Intu confirms plan to raise more funds to cut debt
today Jan 20, 2020
Under-pressure shopping centres giant Intu confirmed on Monday that it’s taking action to deal with its large debt load of close to £5 billion and said it “continues to make progress in its strategy to fix the balance sheet”.
And it’s planning an equity raise alongside its full-year results at the end of February. It said it’s “currently engaged in constructive discussions with both shareholders and potential new investors on the proposed equity raise”.
There had been a number of press reports suggesting it was looking to raise further cash and it seems the statement was rushed out in response to newspaper stories.

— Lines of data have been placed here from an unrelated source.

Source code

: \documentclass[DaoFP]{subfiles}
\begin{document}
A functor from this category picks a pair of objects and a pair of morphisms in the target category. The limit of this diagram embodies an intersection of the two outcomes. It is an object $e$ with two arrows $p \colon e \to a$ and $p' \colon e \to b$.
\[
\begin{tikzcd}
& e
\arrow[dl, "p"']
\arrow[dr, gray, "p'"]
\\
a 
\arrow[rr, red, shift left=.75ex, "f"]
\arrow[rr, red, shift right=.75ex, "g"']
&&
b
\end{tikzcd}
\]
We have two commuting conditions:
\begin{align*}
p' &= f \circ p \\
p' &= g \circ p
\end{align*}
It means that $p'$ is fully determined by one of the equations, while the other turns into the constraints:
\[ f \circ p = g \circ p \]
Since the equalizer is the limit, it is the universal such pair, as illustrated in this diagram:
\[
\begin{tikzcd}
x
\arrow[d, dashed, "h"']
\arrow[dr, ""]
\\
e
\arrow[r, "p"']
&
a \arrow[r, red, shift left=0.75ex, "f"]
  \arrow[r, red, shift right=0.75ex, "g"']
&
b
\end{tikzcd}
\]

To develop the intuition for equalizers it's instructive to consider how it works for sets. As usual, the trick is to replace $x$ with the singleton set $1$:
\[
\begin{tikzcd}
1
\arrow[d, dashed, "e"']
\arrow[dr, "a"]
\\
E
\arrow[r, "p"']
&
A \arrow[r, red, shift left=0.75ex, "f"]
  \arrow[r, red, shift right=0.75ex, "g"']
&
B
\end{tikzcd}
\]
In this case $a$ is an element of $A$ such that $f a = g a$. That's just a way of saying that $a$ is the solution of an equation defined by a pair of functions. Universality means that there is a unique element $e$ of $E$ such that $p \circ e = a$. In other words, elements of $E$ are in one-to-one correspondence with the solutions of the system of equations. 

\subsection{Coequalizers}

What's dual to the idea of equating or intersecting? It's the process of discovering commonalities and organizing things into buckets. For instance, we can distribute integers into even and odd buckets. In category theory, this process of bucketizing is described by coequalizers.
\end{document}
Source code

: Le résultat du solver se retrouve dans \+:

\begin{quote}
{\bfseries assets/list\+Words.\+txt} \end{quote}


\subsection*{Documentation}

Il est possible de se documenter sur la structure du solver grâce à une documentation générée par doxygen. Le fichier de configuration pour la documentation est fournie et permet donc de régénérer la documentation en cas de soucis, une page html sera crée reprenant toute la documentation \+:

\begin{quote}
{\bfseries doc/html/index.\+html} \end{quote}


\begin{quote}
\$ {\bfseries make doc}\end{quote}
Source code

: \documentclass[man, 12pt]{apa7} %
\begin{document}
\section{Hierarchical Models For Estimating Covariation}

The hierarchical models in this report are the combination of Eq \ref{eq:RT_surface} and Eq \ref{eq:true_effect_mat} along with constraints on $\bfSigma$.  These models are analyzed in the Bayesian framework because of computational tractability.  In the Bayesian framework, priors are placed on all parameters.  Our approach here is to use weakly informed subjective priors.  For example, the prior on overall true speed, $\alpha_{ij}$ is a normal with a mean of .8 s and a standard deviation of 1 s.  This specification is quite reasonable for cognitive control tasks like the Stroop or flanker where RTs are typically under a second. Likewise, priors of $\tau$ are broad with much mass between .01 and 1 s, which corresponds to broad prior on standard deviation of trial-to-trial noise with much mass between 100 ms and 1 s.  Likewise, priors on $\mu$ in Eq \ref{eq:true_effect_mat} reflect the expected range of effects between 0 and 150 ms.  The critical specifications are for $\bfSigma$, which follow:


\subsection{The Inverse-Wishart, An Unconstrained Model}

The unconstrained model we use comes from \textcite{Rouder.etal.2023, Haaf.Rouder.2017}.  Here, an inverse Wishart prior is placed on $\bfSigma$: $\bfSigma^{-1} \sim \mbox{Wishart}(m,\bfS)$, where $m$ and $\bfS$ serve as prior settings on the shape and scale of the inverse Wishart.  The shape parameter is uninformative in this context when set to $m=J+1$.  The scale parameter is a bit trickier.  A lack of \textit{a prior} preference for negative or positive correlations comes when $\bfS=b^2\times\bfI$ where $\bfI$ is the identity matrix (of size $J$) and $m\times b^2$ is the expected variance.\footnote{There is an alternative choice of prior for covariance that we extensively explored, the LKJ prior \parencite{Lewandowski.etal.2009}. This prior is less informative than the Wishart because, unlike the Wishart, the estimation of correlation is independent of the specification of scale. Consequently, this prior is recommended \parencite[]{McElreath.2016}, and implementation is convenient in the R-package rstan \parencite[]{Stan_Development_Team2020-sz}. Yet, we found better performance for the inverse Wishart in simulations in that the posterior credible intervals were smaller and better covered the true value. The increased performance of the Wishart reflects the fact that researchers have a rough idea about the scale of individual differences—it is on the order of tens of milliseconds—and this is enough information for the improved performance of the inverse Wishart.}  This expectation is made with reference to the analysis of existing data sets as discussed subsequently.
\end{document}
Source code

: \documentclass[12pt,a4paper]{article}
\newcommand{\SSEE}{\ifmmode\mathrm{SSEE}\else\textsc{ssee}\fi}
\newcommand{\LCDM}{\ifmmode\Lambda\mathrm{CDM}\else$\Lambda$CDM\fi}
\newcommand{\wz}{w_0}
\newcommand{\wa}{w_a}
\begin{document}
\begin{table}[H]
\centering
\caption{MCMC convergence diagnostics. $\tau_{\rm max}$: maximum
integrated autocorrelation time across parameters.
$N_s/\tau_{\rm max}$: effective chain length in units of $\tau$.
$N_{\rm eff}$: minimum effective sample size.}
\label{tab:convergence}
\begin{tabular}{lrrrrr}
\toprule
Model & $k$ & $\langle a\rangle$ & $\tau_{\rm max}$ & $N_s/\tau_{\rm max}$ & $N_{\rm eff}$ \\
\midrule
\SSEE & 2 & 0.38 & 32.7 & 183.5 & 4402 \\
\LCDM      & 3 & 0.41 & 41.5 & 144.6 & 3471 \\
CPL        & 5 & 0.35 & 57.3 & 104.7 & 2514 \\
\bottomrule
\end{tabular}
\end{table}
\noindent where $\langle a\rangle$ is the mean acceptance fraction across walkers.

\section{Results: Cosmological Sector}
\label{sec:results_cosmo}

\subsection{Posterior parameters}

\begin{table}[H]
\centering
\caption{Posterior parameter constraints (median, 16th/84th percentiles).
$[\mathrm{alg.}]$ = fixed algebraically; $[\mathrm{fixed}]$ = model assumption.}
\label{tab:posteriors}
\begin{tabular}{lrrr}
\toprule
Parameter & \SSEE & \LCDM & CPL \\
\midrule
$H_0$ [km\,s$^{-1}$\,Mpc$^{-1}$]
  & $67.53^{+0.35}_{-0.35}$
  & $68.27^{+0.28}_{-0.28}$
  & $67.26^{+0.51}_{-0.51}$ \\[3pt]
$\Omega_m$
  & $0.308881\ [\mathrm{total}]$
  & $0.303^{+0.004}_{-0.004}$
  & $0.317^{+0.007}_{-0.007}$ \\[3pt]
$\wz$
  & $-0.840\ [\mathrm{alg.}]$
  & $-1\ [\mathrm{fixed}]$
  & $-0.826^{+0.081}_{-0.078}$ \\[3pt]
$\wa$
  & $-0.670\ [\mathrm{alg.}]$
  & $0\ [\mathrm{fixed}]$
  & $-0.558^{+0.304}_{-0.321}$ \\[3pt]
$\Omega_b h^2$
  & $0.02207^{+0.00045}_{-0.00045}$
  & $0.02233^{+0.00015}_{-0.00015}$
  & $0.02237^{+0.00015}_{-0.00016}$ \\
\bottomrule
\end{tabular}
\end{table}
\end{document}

Debt has been an increasing issue for Intu and only last month it exchanged contracts to dispose of one of the Spanish centres it part owns, Intu Puerto Venecia, for €475 million. Its share of that sale was €238 million and the net proceeds will be used to repay debt, although this is only expected to reduce its loan-to-value figure by around 1%. It actually made nearly £500 million of disposals in 2019, and the negotiations for the disposal of Intu Asturias are also at an “advanced stage”.
CEO Matthew Roberts said the company “delivered a robust operational performance for 2019, finishing with a busy Christmas trading period”. Total footfall in 2019 was 0.3% ahead of 2018, and while it was flat in the UK, that “significantly outperformed the Springboard footfall monitor for shopping centres”.
Roberts added that occupancy was “stable at 95% and to date, 97% of rent has been collected for the first quarter of 2020, demonstrating the lower risk of our existing customer base”.
He said the company is making “good progress” with fixing the balance sheet, which is “our number one priority,” and is confident that it has “the right strategy in place to enable us to prosper as we see continued polarisation between the best destinations and the rest”.